トヨタの大野耐一が考案したと言われる「多能工化」。豊田紡績出身の大野は、ひとりの女性工員が複数の織機を操作していたのに対し、自動車組立工場ではひとりが一台の機械しか扱っていないことを見つけ「多能工化」を導入した、と言われる。

トヨタのような製造業では、ひとりで複数の機械を扱うことで、多様な製品の量産化や突発的な製品要求への柔軟な対応により、売上げ拡大につながったとされる。

星野リゾートの「多能工化」

旅館業の星野リゾートも、「多能工化」により、それまでの赤字続きの旅館を黒字化することに成功した事例だ。従来の旅館業ではフロント、客室、レストラン、厨房と職種ごとに分かれているが、チェックイン時はフロントが忙しい。食事時は厨房が忙しい、と時間別に部署ごとに繁閑の差が大きい。星野リゾートでは従業員がすべての技能を身につけて「多能工化」することで、手待ち時間がなくなり、圧倒的に少ない人数でこなせるようにした。さらには、ルールに縛られないため、チームワークで顧客の多様な要望にも応えることができ、リピート率も高まり、客単価もアップし、結果、黒字確保に成功したと言われる。

建設業は

建設業も抱える問題は、旅館業と同じ。

職人の賃金が上がらない。生産性が低い。現場所長になりたい社員がいない。

多能工化とともに、やる気を出すようなチームワークの醸成、工事現場の自主采配の幅の拡大など、単純な生産性向上ではなく、サービスや品質改善につながる多能工化でありたいものだ。

「多能工化」イギリスの失敗事例

一方で、システム化による多能工化をねらったイギリスの失敗事例も興味深い。空港バスの乗車時にQRコードによるチケットレスシステムを導入したが、使えず手作業で全員の降車場所と値段が合致しているか確認するなど、逆に、運転手の仕事を増やす結果となったもの。また、あるオンライン小売り店の配送センターでは、従業員にモニターを手首に着けさせ、その指示に従い多くの作業ノルマをこなし、遅れが出た場合は自動でアラートが送られるシステムを導入したが、結果、従業員が労働時間の間に、ハーフマラソン並みの距離移動を強いられるなど、労働問題になった。

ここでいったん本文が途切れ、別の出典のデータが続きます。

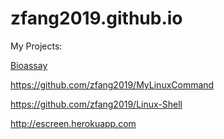 # zfang2019.github.io
My Projects:

  <a href=https://github.com/zfang2019/Bioassay>Bioassay</a>
  
  https://github.com/zfang2019/MyLinuxCommand
  
  https://github.com/zfang2019/Linux-Shell
  
  http://escreen.herokuapp.com  
  
  


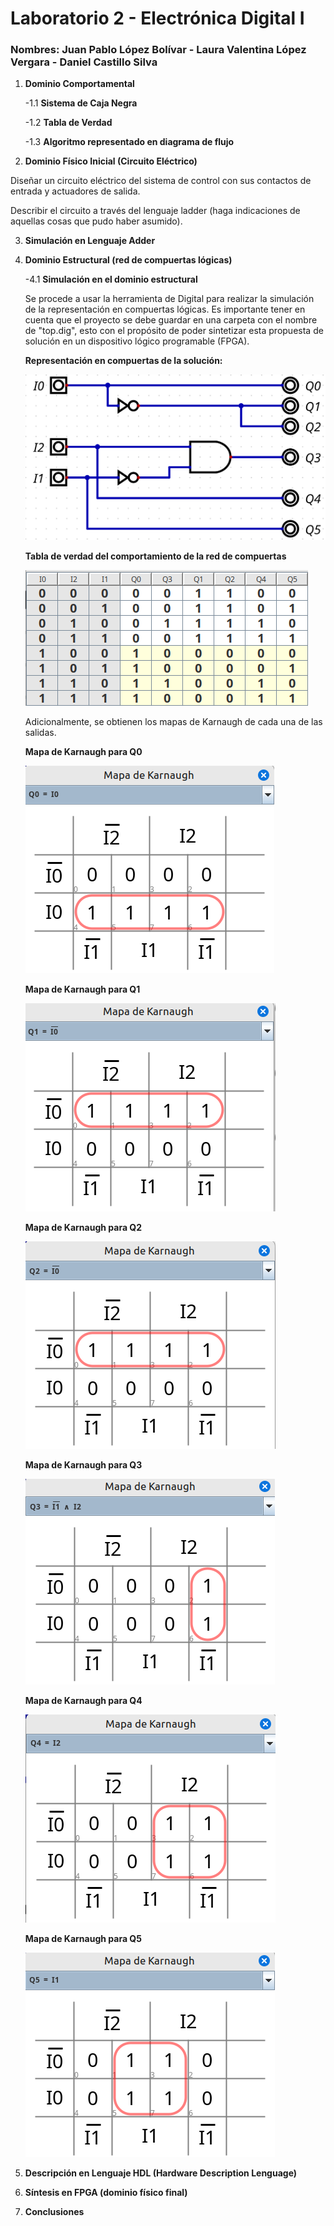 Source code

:# Laboratorio 2 - Electrónica Digital I
### Nombres: Juan Pablo López Bolívar - Laura Valentina López Vergara - Daniel Castillo Silva

1. **Dominio Comportamental**

    -1.1 **Sistema de Caja Negra**



    -1.2 **Tabla de Verdad**


    -1.3 **Algoritmo representado en diagrama de flujo**


2. **Dominio Físico Inicial (Circuito Eléctrico)**

Diseñar un circuito eléctrico del sistema de control con sus contactos de entrada y actuadores de salida.

Describir el circuito a través del lenguaje ladder (haga indicaciones de aquellas cosas que pudo haber asumido).


3. **Simulación en Lenguaje Adder**



4. **Dominio Estructural (red de compuertas lógicas)**

    -4.1 **Simulación en el dominio estructural**

    Se procede a usar la herramienta de Digital para realizar la simulación de la representación en compuertas lógicas. 
    Es importante tener en cuenta que el proyecto se debe guardar en una carpeta con el nombre de "top.dig", esto con el propósito
    de poder sintetizar esta propuesta de solución en un dispositivo lógico programable (FPGA).

    **Representación en compuertas de la solución:**

    ![Circuito Digital](lab2%20imagenes/circuito%20digital.png)

    **Tabla de verdad del comportamiento de la red de compuertas**

    ![Tabla de verdad](lab2%20imagenes/tabla.png)

    Adicionalmente, se obtienen los mapas de Karnaugh de cada una de las salidas.

    **Mapa de Karnaugh para Q0**

    ![Mapa de Karnaugh Q0](lab2%20imagenes/MPK_Q0.png)

    **Mapa de Karnaugh para Q1**
    
    ![Mapa de Karnaugh Q1](lab2%20imagenes/MPK_Q1.png)

    **Mapa de Karnaugh para Q2**

    ![Mapa de Karnaugh Q2](lab2%20imagenes/MPK_Q2.png)

    **Mapa de Karnaugh para Q3**

    ![Mapa de Karnaugh Q3](lab2%20imagenes/MPK_Q3.png)

    **Mapa de Karnaugh para Q4**

    ![Mapa de Karnaugh Q4](lab2%20imagenes/MPK_Q4.png)

    **Mapa de Karnaugh para Q5**

    ![Mapa de Karnaugh Q5](lab2%20imagenes/MPK_Q5.png)







5. **Descripción en Lenguaje HDL (Hardware Description Lenguage)**

6. **Síntesis en FPGA (dominio físico final)**


7. **Conclusiones**


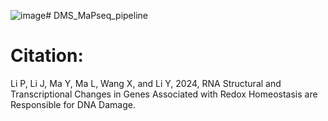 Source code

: ![image](https://github.com/lyy005/DMS_MaPseq_pipeline/assets/5472908/0c89331d-9fe5-4a9d-ab0f-737bdccd1ddb)# DMS_MaPseq_pipeline

# Citation:
Li P, Li J, Ma Y, Ma L, Wang X, and Li Y, 2024, RNA Structural and Transcriptional Changes in Genes Associated with Redox Homeostasis are Responsible for DNA Damage. 

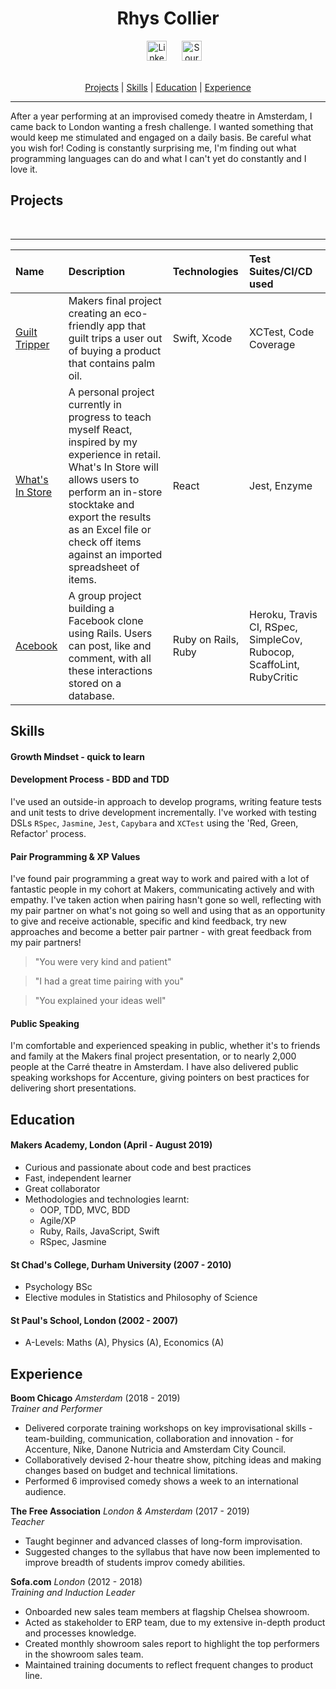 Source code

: <h1 align=center> Rhys Collier </h1>

<div align=center><a href=https://www.linkedin.com/in/rhys-collier-07309623/>
<img src="https://cdn1.iconfinder.com/data/icons/logotypes/32/square-linkedin-512.png" alt="LinkedIn" hspace="20" height="32"></a>
<a href="https://sourcerer.io/rhysco8"><img src="https://sourcerer.io/icons/logo-sharing.svg"height="32px" alt="Sourcerer"></a></a><br><br></div>

<div align=center>

[Projects](#Projects) | [Skills](#Skills) | [Education](#Education) | [Experience](#Experience)

</div>

---

After a year performing at an improvised comedy theatre in Amsterdam, I came back to London wanting a fresh challenge. I wanted something that would keep me stimulated and engaged on a daily basis. Be careful what you wish for! Coding is constantly surprising me, I'm finding out what programming languages can do and what I can't yet do constantly and I love it.

## Projects

<div align=center>
<a href="https://sourcerer.io/rhysco8"><img src="https://img.shields.io/badge/Ruby-307%20commits-orange.svg" alt=""></a>
<a href="https://sourcerer.io/rhysco8"><img src="https://img.shields.io/badge/JavaScript-88%20commits-orange.svg" alt=""></a>
<a href="https://sourcerer.io/rhysco8"><img src="https://img.shields.io/badge/Swift-28%20commits-orange.svg" alt=""></a>
<a href="https://sourcerer.io/rhysco8"><img src="https://img.shields.io/badge/HTML-67%20commits-orange.svg" alt=""></a>
<a href="https://sourcerer.io/rhysco8"><img src="https://img.shields.io/badge/CSS-61%20commits-orange.svg" alt=""></a>
<a href="https://sourcerer.io/rhysco8"><img src="https://img.shields.io/badge/SQL-41%20commits-orange.svg" alt=""></a>
</div>

---


| Name     | Description    | Technologies | Test Suites/CI/CD used |
| :------- | :------------- | :----------- | :--------------------- |
| [Guilt Tripper](https://github.com/rachjgriff/greenpeas-uk) | Makers final project creating an eco-friendly app that guilt trips a user out of buying a product that contains palm oil. | Swift, Xcode | XCTest, Code Coverage |
| [What's In Store](https://github.com/rhysco8/whats-in-store) | A personal project currently in progress to teach myself React, inspired by my experience in retail. What's In Store will allows users to perform an in-store stocktake and export the results as an Excel file or check off items against an imported spreadsheet of items. | React | Jest, Enzyme |
| [Acebook](https://github.com/bengscott2/acebook-livewire)  | A group project building a Facebook clone using Rails. Users can post, like and comment, with all these interactions stored on a database. | Ruby on Rails, Ruby | Heroku, Travis CI, RSpec, SimpleCov, Rubocop, ScaffoLint, RubyCritic |


## Skills

#### Growth Mindset - quick to learn

#### Development Process - BDD and TDD

I've used an outside-in approach to develop programs, writing feature tests and unit tests to drive development incrementally. I've worked with testing DSLs `RSpec`, `Jasmine`, `Jest`, `Capybara` and `XCTest` using the 'Red, Green, Refactor' process.

#### Pair Programming & XP Values

I've found pair programming a great way to work and paired with a lot of fantastic people in my cohort at Makers, communicating actively and with empathy. I've taken action when pairing hasn't gone so well, reflecting with my pair partner on what's not going so well and using that as an opportunity to give and receive actionable, specific and kind feedback, try new approaches and become a better pair partner - with great feedback from my pair partners!

> "You were very kind and patient"

> "I had a great time pairing with you"

> "You explained your ideas well"

#### Public Speaking

I'm comfortable and experienced speaking in public, whether it's to friends and family at the Makers final project presentation, or to nearly 2,000 people at the Carré theatre in Amsterdam. I have also delivered public speaking workshops for Accenture, giving pointers on best practices for delivering short presentations.

<!-- #### Thrive Under Pressure

Working at Boom Chicago, creating content on the fly + Would often involve managing staff levels between phone and showroom sales channels to offer the best customer experience. managing  a furniture showroom on a weekend bank holiday at sofa.com - turnover of £150k+ against a typical daily turnover of £30k.

#### Customer Service

Working in furniture retail.

#### Practical Problem Solver

Leading mob sessions during the Makers final project when the group was blocked, diagramming our app and breaking down how it should work. combining that with the what the group had researched to guide us through how to unblock ourselves and apply relevant, useful information  

#### Collaboration

Working in a cast to devise a 2-hour theatre show and then work together to entertain -->

## Education

#### Makers Academy, London (April - August 2019)

- Curious and passionate about code and best practices
- Fast, independent learner
- Great collaborator
- Methodologies and technologies learnt:
  - OOP, TDD, MVC, BDD
  - Agile/XP
  - Ruby, Rails, JavaScript, Swift
  - RSpec, Jasmine

#### St Chad's College, Durham University (2007 - 2010)

- Psychology BSc
- Elective modules in Statistics and Philosophy of Science

#### St Paul's School, London (2002 - 2007)

- A-Levels: Maths (A), Physics (A), Economics (A)

## Experience

**Boom Chicago** *Amsterdam* (2018 - 2019)    
*Trainer and Performer*
- Delivered corporate training workshops on key improvisational skills - team-building, communication, collaboration and innovation - for Accenture, Nike, Danone Nutricia and Amsterdam City Council.
- Collaboratively devised 2-hour theatre show, pitching ideas and making changes based on budget and technical limitations.
- Performed 6 improvised comedy shows a week to an international audience.

**The Free Association** *London & Amsterdam* (2017 - 2019)    
*Teacher*
- Taught beginner and advanced classes of long-form improvisation.
- Suggested changes to the syllabus that have now been implemented to improve breadth of students improv comedy abilities.

**Sofa.com** *London* (2012 - 2018)   
*Training and Induction Leader*
- Onboarded new sales team members at flagship Chelsea showroom.
- Acted as stakeholder to ERP team, due to my extensive in-depth product and processes knowledge.
- Created monthly showroom sales report to highlight the top performers in the showroom sales team.
- Maintained training documents to reflect frequent changes to product line.
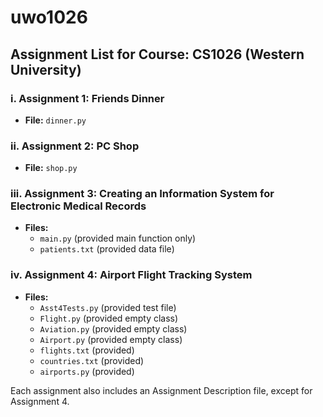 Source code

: # uwo1026

## Assignment List for Course: CS1026 (Western University)

### i. Assignment 1: Friends Dinner
- **File:** `dinner.py`

### ii. Assignment 2: PC Shop
- **File:** `shop.py`

### iii. Assignment 3: Creating an Information System for Electronic Medical Records
- **Files:** 
  - `main.py` (provided main function only)
  - `patients.txt` (provided data file)

### iv. Assignment 4: Airport Flight Tracking System
- **Files:** 
  - `Asst4Tests.py` (provided test file)
  - `Flight.py` (provided empty class)
  - `Aviation.py` (provided empty class)
  - `Airport.py` (provided empty class)
  - `flights.txt` (provided)
  - `countries.txt` (provided)
  - `airports.py` (provided)

Each assignment also includes an Assignment Description file, except for Assignment 4.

多能工化は業務の平準化やそれに伴う付加価値向上につながることがメリットであるが、多能工化を進めるための短絡的なシステム導入が逆に労働環境の悪化につながった事例であろう。

多能工化のメリット

一般的に言われる多能工化のメリットは、業務平準化による従業員負荷の低減、社会環境の変化に柔軟に対応できる組織構築、チームワークの向上改善にある。

建設現場でも、多能工化に役立つ長期的な視点でのシステム導入を図るとともに、「多能工化」により社員や職人同志が信頼し、ひとつのチームとして、ものづくりに取組むことで現場が活性化し、さらなるサービスや品質の改善や業績の拡大につなげたいものだ。